While examining new IOManagers with OPENVDS_DMS_CURL=1
, I have noticed a change in the behavior, that prevents us from writing bulk trace data (VDS content) into the previously created dataset (with the metadata we require), that doesn't yet have any data loaded.
OPENVDS_DMS_CURL=1 AWS_REGION=us-east-1 VDSCopy ./data/syntethic_data.wavelet.vds sd://osdu/<test-project>/demo-1
[CURL http respons error 409. Automatic rety https://<REDACTED>/api/seismic-store/v3/dataset/tenant/osdu/subproject/<REDACTED>/dataset/demo-1?path=%2F]
...
[Could not create VDS sd://osdu/<REDACTED>/gsi-demo-1] Seismic dms lock failed: Http error respons: 409 -> https://<REDACTED>/api/seismic-store/v3/dataset/tenant/osdu/subproject/<REDACTED>/dataset/demo-1?path=%2F
- [seismic-store-service] The dataset sd://osdu/<REDACTED>/demo-1 already exists[seismic-store-service]
when it's run through old DMS flow (using sdapi
), it's happy to ignore 409, and proceed to write it, command for the reference, but it's results in seg-fault
at the end (it was reported here #123 (closed))
AWS_REGION=us-east-1 VDSCopy ./data/syntethic_data.wavelet.vds sd://osdu/<test-project>/demo-1
Is it possible to add --allow-overwrite
similar to the flag available in VDSUploader.sh
in HueSpace SDK, which would ignore 409, when the dataset was created previously?

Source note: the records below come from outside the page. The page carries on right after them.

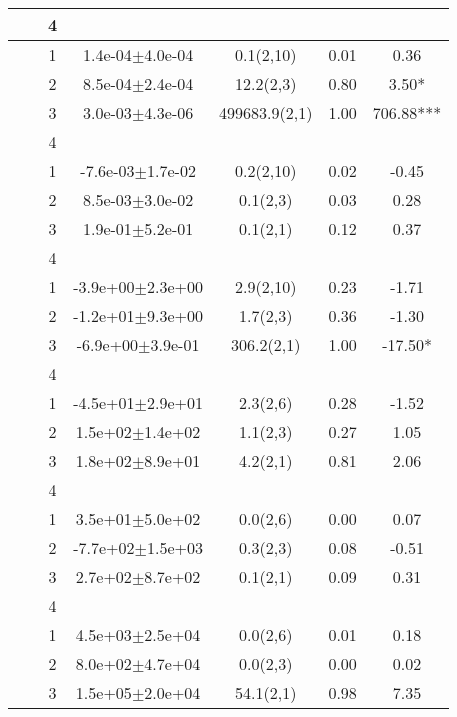 \begin{longtable}{llccccS[table-format=-2.2, table-space-text-post = {***}]}
   &  & 4 &  &  &  &  \\ 
   \midrule
{} & {} & 1 &  1.4e-04$\pm$4.0e-04 & 0.1(2,10) & 0.01 & 0.36 \\ 
   &  & 2 &  8.5e-04$\pm$2.4e-04 & 12.2(2,3) & 0.80 & 3.50* \\ 
   &  & 3 &  3.0e-03$\pm$4.3e-06 & 499683.9(2,1) & 1.00 & 706.88*** \\ 
   &  & 4 &  &  &  &  \\ 
   \midrule
{} & {} & 1 & -7.6e-03$\pm$1.7e-02 & 0.2(2,10) & 0.02 & -0.45 \\ 
   &  & 2 &  8.5e-03$\pm$3.0e-02 & 0.1(2,3) & 0.03 & 0.28 \\ 
   &  & 3 &  1.9e-01$\pm$5.2e-01 & 0.1(2,1) & 0.12 & 0.37 \\ 
   &  & 4 &  &  &  &  \\ 
   \midrule
{} & {} & 1 & -3.9e+00$\pm$2.3e+00 & 2.9(2,10) & 0.23 & -1.71 \\ 
   &  & 2 & -1.2e+01$\pm$9.3e+00 & 1.7(2,3) & 0.36 & -1.30 \\ 
   &  & 3 & -6.9e+00$\pm$3.9e-01 & 306.2(2,1) & 1.00 & -17.50* \\ 
   &  & 4 &  &  &  &  \\ 
   \midrule
{} & {} & 1 & -4.5e+01$\pm$2.9e+01 & 2.3(2,6) & 0.28 & -1.52 \\ 
   &  & 2 &  1.5e+02$\pm$1.4e+02 & 1.1(2,3) & 0.27 & 1.05 \\ 
   &  & 3 &  1.8e+02$\pm$8.9e+01 & 4.2(2,1) & 0.81 & 2.06 \\ 
   &  & 4 &  &  &  &  \\ 
   \midrule
{} & {} & 1 &  3.5e+01$\pm$5.0e+02 & 0.0(2,6) & 0.00 & 0.07 \\ 
   &  & 2 & -7.7e+02$\pm$1.5e+03 & 0.3(2,3) & 0.08 & -0.51 \\ 
   &  & 3 &  2.7e+02$\pm$8.7e+02 & 0.1(2,1) & 0.09 & 0.31 \\ 
   &  & 4 &  &  &  &  \\ 
   \midrule
{} & {} & 1 &  4.5e+03$\pm$2.5e+04 & 0.0(2,6) & 0.01 & 0.18 \\ 
   &  & 2 &  8.0e+02$\pm$4.7e+04 & 0.0(2,3) & 0.00 & 0.02 \\ 
   &  & 3 &  1.5e+05$\pm$2.0e+04 & 54.1(2,1) & 0.98 & 7.35 \\ 

\end{longtable}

Rationale: we want to have control over how the dataset is created in SDMS, for data-lineage reasons, for which we need to create it ourselves, and then populate sd location with VDS content.
Regards, Filip
PS. Is there a way to submit a feature request for VDSUploader.sh
as well? If so what's the best channel? We've been exploring both tools for loading bulk data to OSDU, and we're seeing some gaps e.g. in S3 auth (only profile/dedicated role auth flow available), and no control over the dataset name when loading to SDMS, it generates random name, which prevents from targeting previously created dataset.